本课程深入探讨大语言模型(LLMs),重点关注其设计、训练和使用。课程从注意力机制和Transformer架构开始,随后介绍预训练的实用方面和高效部署,最后讲解提示(prompting)和神经符号学习等高级技术。课程旨在为学生提供批判性分析LLM研究的技能,并将这些概念应用于现实世界中的场景。建议具备扎实的机器学习、编程和深度学习基础。 https://llm-class.github.io/
LLMs 的发展历史 * Transformer 架构 * 模型训练技术 * 提示工程(Prompt Engineering) * 伦理考量和安全措施 * 高级集成技术(例如,RAG、智能体、神经符号学习)

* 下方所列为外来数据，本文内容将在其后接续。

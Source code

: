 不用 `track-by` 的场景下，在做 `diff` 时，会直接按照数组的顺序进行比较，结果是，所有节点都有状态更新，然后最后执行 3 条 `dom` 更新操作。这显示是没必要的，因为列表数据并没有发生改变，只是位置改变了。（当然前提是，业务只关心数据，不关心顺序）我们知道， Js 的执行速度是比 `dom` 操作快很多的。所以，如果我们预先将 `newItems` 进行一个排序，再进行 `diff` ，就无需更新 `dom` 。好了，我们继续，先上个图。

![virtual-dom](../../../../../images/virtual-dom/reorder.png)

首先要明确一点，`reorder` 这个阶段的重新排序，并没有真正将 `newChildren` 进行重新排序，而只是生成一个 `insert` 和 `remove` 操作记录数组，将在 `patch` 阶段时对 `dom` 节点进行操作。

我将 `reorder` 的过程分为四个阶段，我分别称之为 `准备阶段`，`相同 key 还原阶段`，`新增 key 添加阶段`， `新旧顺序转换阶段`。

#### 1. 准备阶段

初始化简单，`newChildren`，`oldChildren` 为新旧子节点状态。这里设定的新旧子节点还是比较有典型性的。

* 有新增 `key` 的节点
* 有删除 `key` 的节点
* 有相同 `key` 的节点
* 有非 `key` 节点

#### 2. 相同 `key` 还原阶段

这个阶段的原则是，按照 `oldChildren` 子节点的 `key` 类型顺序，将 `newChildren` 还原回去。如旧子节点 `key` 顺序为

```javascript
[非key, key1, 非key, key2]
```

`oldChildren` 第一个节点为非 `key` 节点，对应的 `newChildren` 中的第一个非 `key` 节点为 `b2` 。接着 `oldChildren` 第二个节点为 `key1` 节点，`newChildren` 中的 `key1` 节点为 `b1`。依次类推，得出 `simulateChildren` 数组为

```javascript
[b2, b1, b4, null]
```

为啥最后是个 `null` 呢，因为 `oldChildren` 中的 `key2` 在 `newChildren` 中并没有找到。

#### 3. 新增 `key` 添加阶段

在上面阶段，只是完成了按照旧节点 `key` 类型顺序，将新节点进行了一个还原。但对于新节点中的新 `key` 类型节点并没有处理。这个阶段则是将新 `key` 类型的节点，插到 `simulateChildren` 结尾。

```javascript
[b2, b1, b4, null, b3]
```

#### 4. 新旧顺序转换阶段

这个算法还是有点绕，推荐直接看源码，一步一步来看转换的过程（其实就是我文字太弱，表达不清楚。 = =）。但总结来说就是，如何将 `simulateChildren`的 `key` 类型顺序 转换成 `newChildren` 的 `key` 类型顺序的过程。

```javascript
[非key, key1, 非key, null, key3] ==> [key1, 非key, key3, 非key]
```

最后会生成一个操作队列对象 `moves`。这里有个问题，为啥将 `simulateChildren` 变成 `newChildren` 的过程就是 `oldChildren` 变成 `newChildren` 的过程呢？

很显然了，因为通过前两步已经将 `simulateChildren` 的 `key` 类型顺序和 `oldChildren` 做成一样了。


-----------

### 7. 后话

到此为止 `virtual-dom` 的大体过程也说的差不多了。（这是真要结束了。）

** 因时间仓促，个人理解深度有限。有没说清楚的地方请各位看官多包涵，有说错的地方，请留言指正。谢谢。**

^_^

第1周: 课程介绍 第2-3周: Transformer架构 第4-5周: 预训练(数据准备、并行化、扩展法则、指令微调、对齐、评估) 第6周: 适应(参数高效的微调技术和设计空间) 第7周: 提示技术 第8周: 快速高效的推理(量化、vLLM框架、Flash Attention、稀疏化/蒸馏) 第9周: RAG 和向量数据库 第10周: 智能体框架 第11周: 神经符号架构 第12周: 课程总结 第13-14周: 项目——构思、设计、实施、评估 第15-16周: 项目——报告与展示
在课程结束时,学生将能够: * 分析现代及即将出现的Transformer架构中的设计决策。 * 确定为新任务预训练或微调LLM所需的硬件、软件和数据要求。 * 根据LLM的能力和可靠性,理解其适用场景及其局限性。 * 利用对LLM理论和软件的深入理解,设计提示和围绕LLM的应用。